When Kenyans talk about premium coffee, three counties almost always dominate the conversation: Nyeri, Murang’a, and Kiambu.

These are the heavy hitters of Kenya’s coffee story and the home to large estates, powerful farmer cooperatives, deep coffee culture and some of the country’s most aromatic and sought-after beans. For decades, buyers chasing Kenya’s signature bright acidity, floral aroma and rich cup profile have looked toward these counties.

But how are the three giants performing in the ongoing 2025/2026 coffee season, compared to the full 2024/2025 season?

The numbers reveal a fascinating story of shifting fortunes, changing quality patterns, and a fierce race for coffee supremacy.

Nyeri, long regarded by many as Kenya’s premium coffee capital, continues to lead on quality. Even with only 29 sales completed this season compared to 42 last year, the county has already traded 4.08 million kilograms of coffee, generating KSh 3.71 billion at the Nairobi Coffee Exchange. While this remains below last season’s 5.46 million kilograms valued at KSh 4.87 billion, Nyeri’s quality profile has strengthened significantly.

The county’s prized AA grade jumped from 26 percent to 34 percent, while the lower-priced C grade dropped sharply from 10 percent to only 5 percent. Although AB grade reduced slightly from 39 percent to 37 percent, the stronger AA performance helped push average auction prices from USD 345 to USD 352 per 50kg bag. This translates to an estimated gross cherry equivalent improving from KSh 137 to KSh 140 per kilogram, or about KSh 112 after a standard 20 percent deduction, representing a modest but important 2 percent increase in returns.

Nyeri Kiambu and Muranga coffee perfomance

Murang’a, meanwhile, appears to be having a mixed season. The county has already marketed 3.67 million kilograms worth KSh 3.24 billion, slightly below last season’s 3.86 million kilograms valued at KSh 3.47 billion. While quality has improved modestly, with AA rising from 24 percent to 26 percent and C grade declining from 13 percent to 9 percent , prices have softened slightly.

Murang’a’s average auction price dropped from USD 348 to USD 342 per 50kg bag, translating to estimated farmer equivalent returns slipping from KSh 111 to KSh 109 per kilogram after deductions, a 2 percent decline. The rise in MH and ML Mbuni from 10 percent to 17 percent may partly explain the softer average prices despite improvements in premium grades.

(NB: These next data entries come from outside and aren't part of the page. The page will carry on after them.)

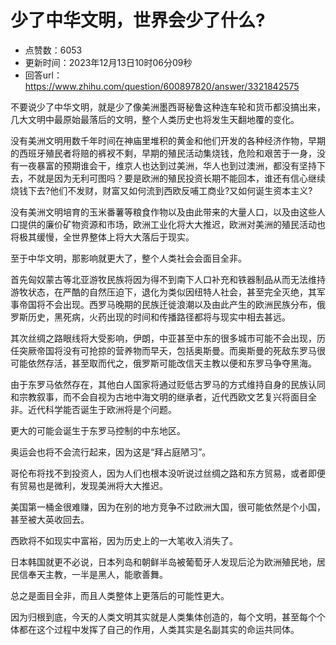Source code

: # 少了中华文明，世界会少了什么?
- 点赞数：6053
- 更新时间：2023年12月13日10时06分09秒
- 回答url：https://www.zhihu.com/question/600897820/answer/3321842575
<body>
 <p data-pid="bxsOZeGv">不要说少了中华文明，就是少了像美洲墨西哥秘鲁这种连车轮和货币都没搞出来，几大文明中最原始最落后的文明，整个人类历史也将发生天翻地覆的变化。</p>
 <p data-pid="qwkYsvjf">没有美洲文明用数千年时间在神庙里堆积的黄金和他们开发的各种经济作物，早期的西班牙殖民者将赔的裤衩不剩，早期的殖民活动集烧钱，危险和艰苦于一身，没有一夜暴富的预期谁会干，维京人也达到过美洲，华人也到过澳洲，都没有坚持下去，不就是因为无利可图吗？要是欧洲的殖民投资长期不能回本，谁还有信心继续烧钱下去?他们不发财，财富又如何流到西欧反哺工商业?又如何诞生资本主义?</p>
 <p data-pid="xu2O2v3e">没有美洲文明培育的玉米番薯等粮食作物以及由此带来的大量人口，以及由这些人口提供的廉价矿物资源和市场，欧洲工业化将大大推迟，欧洲对美洲的殖民活动也将极其缓慢，全世界整体上将大大落后于现实。</p>
 <p data-pid="5aXNcK95">至于中华文明，那影响就更大了，整个人类社会会面目全非。</p>
 <p data-pid="jLuApfDr">首先匈奴蒙古等北亚游牧民族将因为得不到南下人口补充和铁器制品从而无法维持游牧状态，在严酷的自然压迫下，退化为类似因纽特人社会，甚至完全灭绝，其军事帝国将不会出现。西罗马晚期的民族迁徙浪潮以及由此产生的欧洲民族分布，俄罗斯历史，黑死病，火药出现的时间和传播路径都将与现实中相去甚远。</p>
 <p data-pid="UEwT0SGs">其次丝绸之路眼线将大受影响，伊朗，中亚甚至中东的很多城市可能不会出现，历任突厥帝国将没有可抢掠的营养物而早夭，包括奥斯曼。而奥斯曼的死敌东罗马很可能依然存活，甚至取而代之，俄罗斯可能改信天主教以便和东罗马争夺黑海。</p>
 <p data-pid="yVlt1EII">由于东罗马依然存在，其他白人国家将通过贬低古罗马的方式维持自身的民族认同和宗教叙事，而不会自视为古地中海文明的继承者，近代西欧文艺复兴将面目全非。近代科学能否诞生于欧洲将是个问题。</p>
 <p data-pid="SHzbMK8i">更大的可能会诞生于东罗马控制的中东地区。</p>
 <p data-pid="KSBCp7Za">奥运会也将不会流行起来，因为这是“拜占庭陋习”。</p>
 <p data-pid="8rWY-Tmy">哥伦布将找不到投资人，因为人们也根本没听说过丝绸之路和东方贸易，或者即便有贸易也是微利，发现美洲将大大推迟。</p>
 <p data-pid="kCWZE-sT">美国第一桶金很难赚，因为在别的地方竞争不过欧洲大国，很可能依然是个小国，甚至被大英收回去。</p>
 <p data-pid="s5KTANH3">西欧将不如现实中富裕，因为历史上的一大笔收入消失了。</p>
 <p data-pid="6NenIojc">日本韩国就更不必说，日本列岛和朝鲜半岛被葡萄牙人发现后沦为欧洲殖民地，居民信奉天主教，一半是黑人，能歌善舞。</p>
 <p data-pid="t_F4uuhh">总之是面目全非，而且人类整体上更落后的可能性更大。</p>
 <p data-pid="Z01-jC8-">因为归根到底，今天的人类文明其实就是人类集体创造的，每个文明，甚至每个个体都在这个过程中发挥了自己的作用，人类其实是名副其实的命运共同体。</p>
</body>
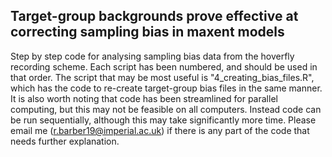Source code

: ## Target-group backgrounds prove effective at correcting sampling bias in maxent models
Step by step code for analysing sampling bias data from the hoverfly recording scheme. Each script has been numbered, and should be used in that order. The script that may be most useful is "4_creating_bias_files.R", which has the code to re-create target-group bias files in the same manner. It is also worth noting that code has been streamlined for parallel computing, but this may not be feasible on all computers. Instead code can be run sequentially, although this may take significantly more time. Please email me (r.barber19@imperial.ac.uk) if there is any part of the code that needs further explanation.
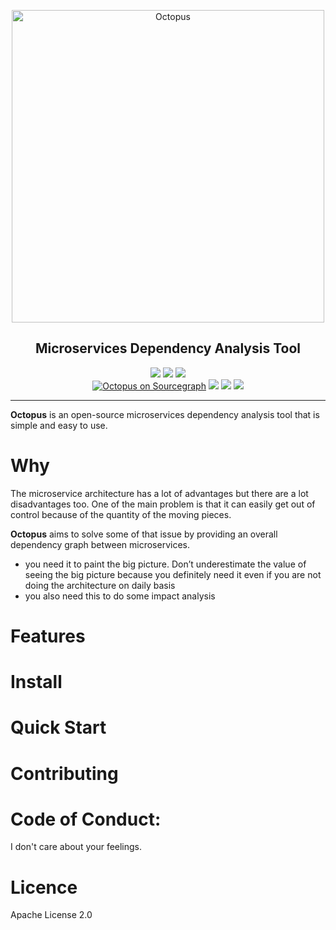 <p align="center">
	<img src="https://i.imgur.com/IfzW8Ce.png" alt="Octopus" width="500">
</p>
<h2 align="center">Microservices Dependency Analysis Tool</h3>

<p align="center">
    <a href="https://github.com/aint/octopus/graphs/commit-activity"><img src="https://img.shields.io/maintenance/yes/2018.svg"></a>
    <a href="https://travis-ci.org/aint/octopus"><img src="https://travis-ci.org/aint/octopus.svg?branch=master"></a>
	<a href="https://libraries.io/aint/octopus"><img src="https://img.shields.io/librariesio/github/aint/octopus.svg"></a>
	<br>
	<a href="https://sourcegraph.com/github.com/mholt/caddy?badge" title="Octopus on Sourcegraph"><img src="https://img.shields.io/sourcegraph/rrc/github.com/aint/octopus.svg" alt="Octopus on Sourcegraph"></a>
    <a href="https://github.com/aint"><img src="https://img.shields.io/badge/ask%20me-anything-1abc9c.svg"></a>
    <a href="http://flask.pocoo.org"><img src="https://img.shields.io/badge/made%20with-Python/Flask-1f425f.svg"></a>
    <a href="https://github.com/aint/octopus/blob/master/LICENSE"><img src="https://img.shields.io/github/license/aint/octopus.svg"></a>

</p>

---

**Octopus** is an open-source microservices dependency analysis tool that is simple and easy to use.

# Why

The microservice architecture has a lot of advantages but there are a lot disadvantages too. One of the main problem is that it can easily get out of control because of the quantity of the moving pieces.

**Octopus** aims to solve some of that issue by providing an overall dependency graph between microservices.

- you need it to paint the big picture. Don’t underestimate the value of seeing the big picture because you definitely need it even if you are not doing the architecture on daily basis
- you also need this to do some impact analysis

# Features

# Install

# Quick Start

# Contributing

# Code of Conduct:
I don't care about your feelings.

# Licence
Apache License 2.0
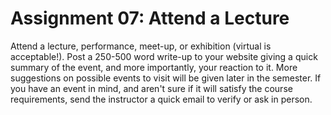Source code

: # Assignment 07: Attend a Lecture

Attend a lecture, performance, meet-up, or exhibition (virtual is acceptable!). Post a 250-500 word write-up to your website giving a quick summary of the event, and more importantly, your reaction to it. 
More suggestions on possible events to visit will be given later in the semester. 
If you have an event in mind, and aren't sure if it will satisfy the course requirements, send the instructor a quick email to verify or ask in person.

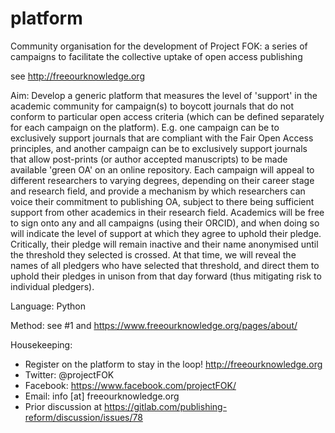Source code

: # platform
Community organisation for the development of Project FOK: a series of campaigns to facilitate the collective uptake of open access publishing

see http://freeourknowledge.org

Aim: Develop a generic platform that measures the level of 'support' in the academic community for campaign(s) to boycott journals that do not conform to particular open access criteria (which can be defined separately for each campaign on the platform). E.g. one campaign can be to exclusively support journals that are compliant with the Fair Open Access principles, and another campaign can be to exclusively support journals that allow post-prints (or author accepted manuscripts) to be made available 'green OA' on an online repository. Each campaign will appeal to different researchers to varying degrees, depending on their career stage and research field, and provide a mechanism by which researchers can voice their commitment to publishing OA, subject to there being sufficient support from other academics in their research field. Academics will be free to sign onto any and all campaigns (using their ORCID), and when doing so will indicate the level of support at which they agree to uphold their pledge. Critically, their pledge will remain inactive and their name anonymised until the threshold they selected is crossed. At that time, we will reveal the names of all pledgers who have selected that threshold, and direct them to uphold their pledges in unison from that day forward (thus mitigating risk to individual pledgers).

Language: Python

Method: see #1 and https://www.freeourknowledge.org/pages/about/

Housekeeping:
- Register on the platform to stay in the loop! http://freeourknowledge.org
- Twitter: @projectFOK
- Facebook: https://www.facebook.com/projectFOK/
- Email: info [at] freeourknowledge.org
- Prior discussion at https://gitlab.com/publishing-reform/discussion/issues/78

Kiambu, Kenya’s traditional estate powerhouse, remains steady and resilient. Though often overshadowed by Nyeri’s quality reputation and Murang’a’s cooperative dominance, Kiambu continues to post solid numbers. The county has traded 2.67 million kilograms valued at KSh 2.35 billion so far this season, compared to 3.26 million kilograms worth KSh 2.83 billion last season.

Kiambu’s quality mix shows slow but steady improvement. AA grade rose slightly from 17 percent to 18 percent, while AB improved from 39 percent to 43 percent, making it the county’s dominant grade. Lower-valued C grade declined from 18 percent to 16 percent, while PB eased slightly from 6 percent to 5 percent.

The market has rewarded this consistency. Kiambu’s average auction price improved from USD 336 to USD 340 per 50kg bag, translating to gross cherry equivalent improving from KSh 133 to KSh 135 per kilogram, or around KSh 108 after deductions, a 1 percent improvement.

Looking at the three side by side, Nyeri remains the king of premium quality, driven by its rising AA share and highest average prices. Murang’a continues to dominate through scale and cooperative strength, though it faces pressure to maintain prices. Kiambu, meanwhile, remains quietly dependable, less dramatic, but consistently competitive.

Yet perhaps the most important story is that despite only being midway through the season, all three counties have already traded billions of shillings worth of coffee. And with several cooperatives now announcing cherry payments of over KSh 140 to KSh 150 per kilogram, Central Kenya’s coffee belt is once again proving why it remains the heartbeat of Kenya’s coffee economy.

In coffee, quality pays. And in Nyeri, Murang’a and Kiambu, the race to produce the best cup is still very much alive.